The second command creates a named replication system, called a sync, and assigns it the name "bard". It needs to know where and how to replicate, so we tell it to use the three databases s1,s2, and s3. Each of these is to act as a source, so we append that information as well. Finally, we need to know what to replicate. In this case, we simply want all tables (or to be more precise, all tables with a primary key or a unique index).

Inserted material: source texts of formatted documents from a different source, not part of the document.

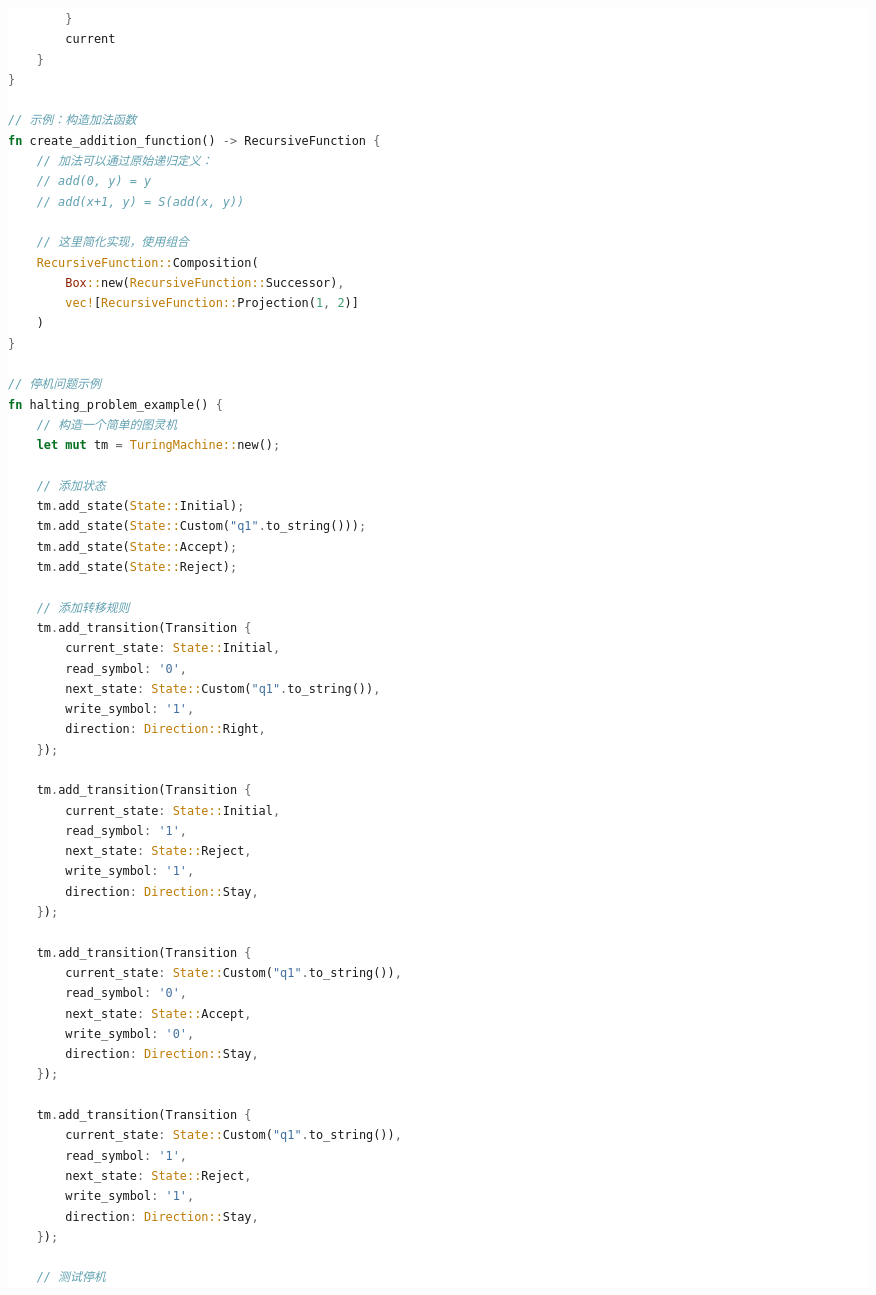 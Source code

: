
 ```rust
        }
        current
    }
}

// 示例：构造加法函数
fn create_addition_function() -> RecursiveFunction {
    // 加法可以通过原始递归定义：
    // add(0, y) = y
    // add(x+1, y) = S(add(x, y))
    
    // 这里简化实现，使用组合
    RecursiveFunction::Composition(
        Box::new(RecursiveFunction::Successor),
        vec![RecursiveFunction::Projection(1, 2)]
    )
}

// 停机问题示例
fn halting_problem_example() {
    // 构造一个简单的图灵机
    let mut tm = TuringMachine::new();
    
    // 添加状态
    tm.add_state(State::Initial);
    tm.add_state(State::Custom("q1".to_string()));
    tm.add_state(State::Accept);
    tm.add_state(State::Reject);
    
    // 添加转移规则
    tm.add_transition(Transition {
        current_state: State::Initial,
        read_symbol: '0',
        next_state: State::Custom("q1".to_string()),
        write_symbol: '1',
        direction: Direction::Right,
    });
    
    tm.add_transition(Transition {
        current_state: State::Initial,
        read_symbol: '1',
        next_state: State::Reject,
        write_symbol: '1',
        direction: Direction::Stay,
    });
    
    tm.add_transition(Transition {
        current_state: State::Custom("q1".to_string()),
        read_symbol: '0',
        next_state: State::Accept,
        write_symbol: '0',
        direction: Direction::Stay,
    });
    
    tm.add_transition(Transition {
        current_state: State::Custom("q1".to_string()),
        read_symbol: '1',
        next_state: State::Reject,
        write_symbol: '1',
        direction: Direction::Stay,
    });
    
    // 测试停机
```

Notice that Bucardo always puts databases and tables into named groups - in this case, it was done automatically, and the dbgroup and relgroup are simply named after the sync.

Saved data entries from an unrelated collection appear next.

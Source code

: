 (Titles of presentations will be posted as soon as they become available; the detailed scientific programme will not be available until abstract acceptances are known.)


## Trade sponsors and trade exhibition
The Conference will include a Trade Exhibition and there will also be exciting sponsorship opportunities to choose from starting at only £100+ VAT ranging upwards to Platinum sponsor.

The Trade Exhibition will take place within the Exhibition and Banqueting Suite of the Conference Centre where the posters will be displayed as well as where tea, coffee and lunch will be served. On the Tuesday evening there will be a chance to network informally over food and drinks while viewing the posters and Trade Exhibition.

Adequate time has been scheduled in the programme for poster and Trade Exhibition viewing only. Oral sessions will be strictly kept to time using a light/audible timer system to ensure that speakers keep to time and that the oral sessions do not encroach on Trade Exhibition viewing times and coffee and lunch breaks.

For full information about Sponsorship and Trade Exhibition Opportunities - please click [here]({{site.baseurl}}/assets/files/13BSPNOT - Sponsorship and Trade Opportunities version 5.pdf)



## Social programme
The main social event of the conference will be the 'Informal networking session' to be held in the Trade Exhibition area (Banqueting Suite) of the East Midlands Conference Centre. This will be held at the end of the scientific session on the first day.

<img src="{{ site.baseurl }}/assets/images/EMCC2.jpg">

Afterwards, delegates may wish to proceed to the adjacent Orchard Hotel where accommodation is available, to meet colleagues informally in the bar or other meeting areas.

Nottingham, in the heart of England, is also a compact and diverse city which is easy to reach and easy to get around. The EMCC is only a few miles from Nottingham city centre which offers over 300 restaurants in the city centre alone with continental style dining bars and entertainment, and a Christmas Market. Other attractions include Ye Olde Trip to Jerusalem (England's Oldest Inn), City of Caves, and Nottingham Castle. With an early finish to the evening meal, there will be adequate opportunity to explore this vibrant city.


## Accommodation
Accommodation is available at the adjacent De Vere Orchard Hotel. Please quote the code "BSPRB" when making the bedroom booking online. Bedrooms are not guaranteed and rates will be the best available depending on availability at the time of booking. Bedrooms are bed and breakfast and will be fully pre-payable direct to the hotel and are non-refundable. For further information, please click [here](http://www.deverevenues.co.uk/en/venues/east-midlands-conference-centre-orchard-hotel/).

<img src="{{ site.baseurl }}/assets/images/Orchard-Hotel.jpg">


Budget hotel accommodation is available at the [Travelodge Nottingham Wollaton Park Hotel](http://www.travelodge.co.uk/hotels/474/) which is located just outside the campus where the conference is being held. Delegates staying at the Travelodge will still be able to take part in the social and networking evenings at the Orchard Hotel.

Let's verify that replication is working, by checking that a changed row replicates to all systems involved in the sync:

$ bucardo start
$ psql shake1 -c \
> "update character set speechcount=123 where charname='Hamlet'"
UPDATE 1
$ for i in {1,2,3}; do psql shake$i -tc "select \
> current_database(), speechcount from character \
> where charname='Hamlet'"; done | grep s
 shake1       |     123
 shake2       |     123
 shake3       |     123

We can also take a peek in the Bucardo log file, "log.bucardo" to see the replication happening:

$ tail -2 log.bucardo
(25181) KID (bard) Delta count for s1.public."character": 1
(25181) KID (bard) Totals: deletes=2 inserts=2 conflicts=0

There are two deletes and inserts because the changed row was first deleted, and then inserted (via COPY, technically) to the other two databases. Next, let's see how Bucardo handles a conflict. We will have the same row get changed on all the servers, which should lead to a conflict:

$ for i in {1,2,3}; do psql shake$i -tc \
> "update character set speechcount=$i$i$i \
> where charname='Hamlet'"; done
UPDATE 1
UPDATE 1
UPDATE 1

Looking in the logs shows that we did indeed have a conflict, and that it was resolved. The default conflict resolution declares the last database to be updated the winner. All three databases now have the same winning row:

$ tail log.bucardo
(25181) KID (bard) Delta count for s1.public."character": 1
(25181) KID (bard) Delta count for s2.public."character": 1
(25181) KID (bard) Delta count for s3.public."character": 1
(25181) KID (bard) Conflicts for public."character": 1
(25181) KID (bard) Conflicts have been resolved
(25181) KID (bard) Totals: deletes=2 inserts=2 conflicts=1

$ for i in {1,2,3}; do psql shake$i -tc \
> "select current_database(), speechcount \
> from character where charname='Hamlet'"; done | grep s
 shake1       |     333
 shake2       |     333
 shake3       |     333

Sometimes when I was developing this demo, Bucardo was so fast that conflicts did not happen. In other words, because the updates were sequential, there is a window in which Bucardo can replicate a change before the next update occurs. The 'pause a sync' feature can be very handy for this, as well as other times in which you need a sync to temporarily stop running:

$ bucardo pause bard
Syncs paused: bard
$ psql shake1 -c "update character set speechcount=1234 where charname='Hamlet'"
UPDATE 1
$ psql shake2 -c "update character set speechcount=4321 where charname='Hamlet'"
UPDATE 1
$ bucardo resume bard
Syncs resumed: bard

$ tail log.bucardo
(27344) KID (bard) Delta count for s1.public."character": 1
(27344) KID (bard) Delta count for s2.public."character": 1
(27344) KID (bard) Conflicts for public."character": 1
(27344) KID (bard) Conflicts have been resolved
(27344) KID (bard) Totals: deletes=2 inserts=2 conflicts=1

There is a lot more to Bucardo 5 than what is shown here. Future posts will cover other things it can do, from replicating to non-Postgres systems such as Oracle, MySQL, or MongoDB, to using custom conflict resolution mechanisms, to transforming data on the fly while replicating. If you have any questions, use the comments below, or drop a line to the Bucardo mailing list at bucardo-general@bucardo.org.

This major release would not have been possible without the help of many people over the years who have contributed code, raised bugs, tested Bucardo out, and asked (and/or answered!) important questions. Please see the Changes file for a partial list. Thanks to all of you, and special thanks to Jon Jensen, who started this whole project, many moons ago.

1 comment:

blog said...

Interesting. I've not looked at Bucardo before.
I'd be delighted if someone developed a backend for Elasticsearch.